The first thing that could be noted when comparing these two chapters is the length of each. Though this could be passed over, I think is shows how a small a difference the convict made to Pip in chapter 1 but the much bigger impact he made in chapter 39.

From the second paragraph in chapter 1, Dickens tries to get the reader’s sympathy to be directed towards Pip. He begins with the fact that he was an orphan so young he “never saw any likeness of either of them” then fades into the fact he “derived from the tombstones” what his parents looked like. I think within the feeling of sympathy, readers are able to relate to the character you feel it towards and makes them more likeable as a result.

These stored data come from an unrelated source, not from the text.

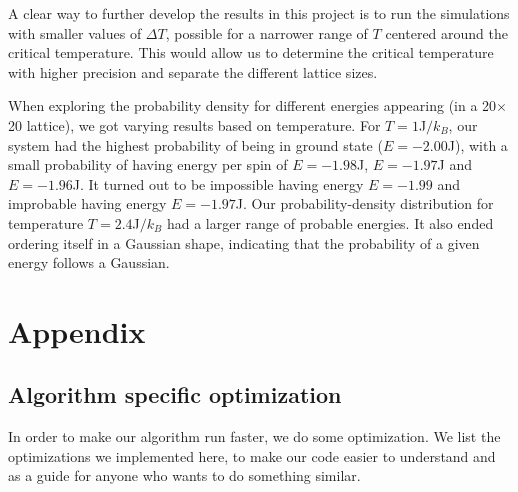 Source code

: \documentclass[reprint, english,notitlepage,nofootinbib]{revtex4-1}  %
\begin{document}
A clear way to further develop the results in this project is to run the simulations with smaller values of $\Delta T$, possible for a narrower range of $T$ centered around the critical temperature. This would allow us to determine the critical temperature with higher precision and separate the different lattice sizes.

When exploring the probability density for different energies appearing (in a 20$\times$20 lattice), we got varying results based on temperature. For $T=1$J$/k_B$, our system had the highest probability of being in ground state ($E = -2.00$J), with a small probability of having energy per spin of $E = -1.98$J, $E=-1.97$J and $E = -1.96$J. It turned out to be impossible having energy $E=-1.99$ and improbable having energy $E=-1.97$J. Our probability-density distribution for temperature $T=2.4$J$/k_B$ had a larger range of probable energies. It also ended ordering itself in a Gaussian shape, indicating that the probability of a given energy follows a Gaussian.


\section{Appendix}
\subsection{Algorithm specific optimization}

In order to make our algorithm run faster, we do some optimization. We list the optimizations we implemented here, to make our code easier to understand and as a guide for anyone who wants to do something similar.
\end{document}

The next thing you note about the chapter is the setting and the way Dickens uses pathetic fallacy in both chapters. In chapter 1 we are introduced to “the marsh country” and in chapter 39 we are in Pip’s house. Even the difference in Pip’s location shows the difference in Pip’s situation; in chapter 1 he was in a public place, something that can show lack of wealth, whereas in chapter 39 he was in a private residence, his own house.

In both chapters, we begin with the fact that he is alone. In chapter 39 it is specifically noted and repeated twice : “I was alone, and had a dull sense of being alone.” This in the literal sense is Dickens way of creating tension and building up to the moment when the convict reveals himself.

I also think that in chapter 1 he is simply literally alone but by the time we reach chapter 39, he is alone figuratively as well. He has left his friends and family at the forge, abandoning them, thinking they were merely an embarrassment in his new life as a gentleman.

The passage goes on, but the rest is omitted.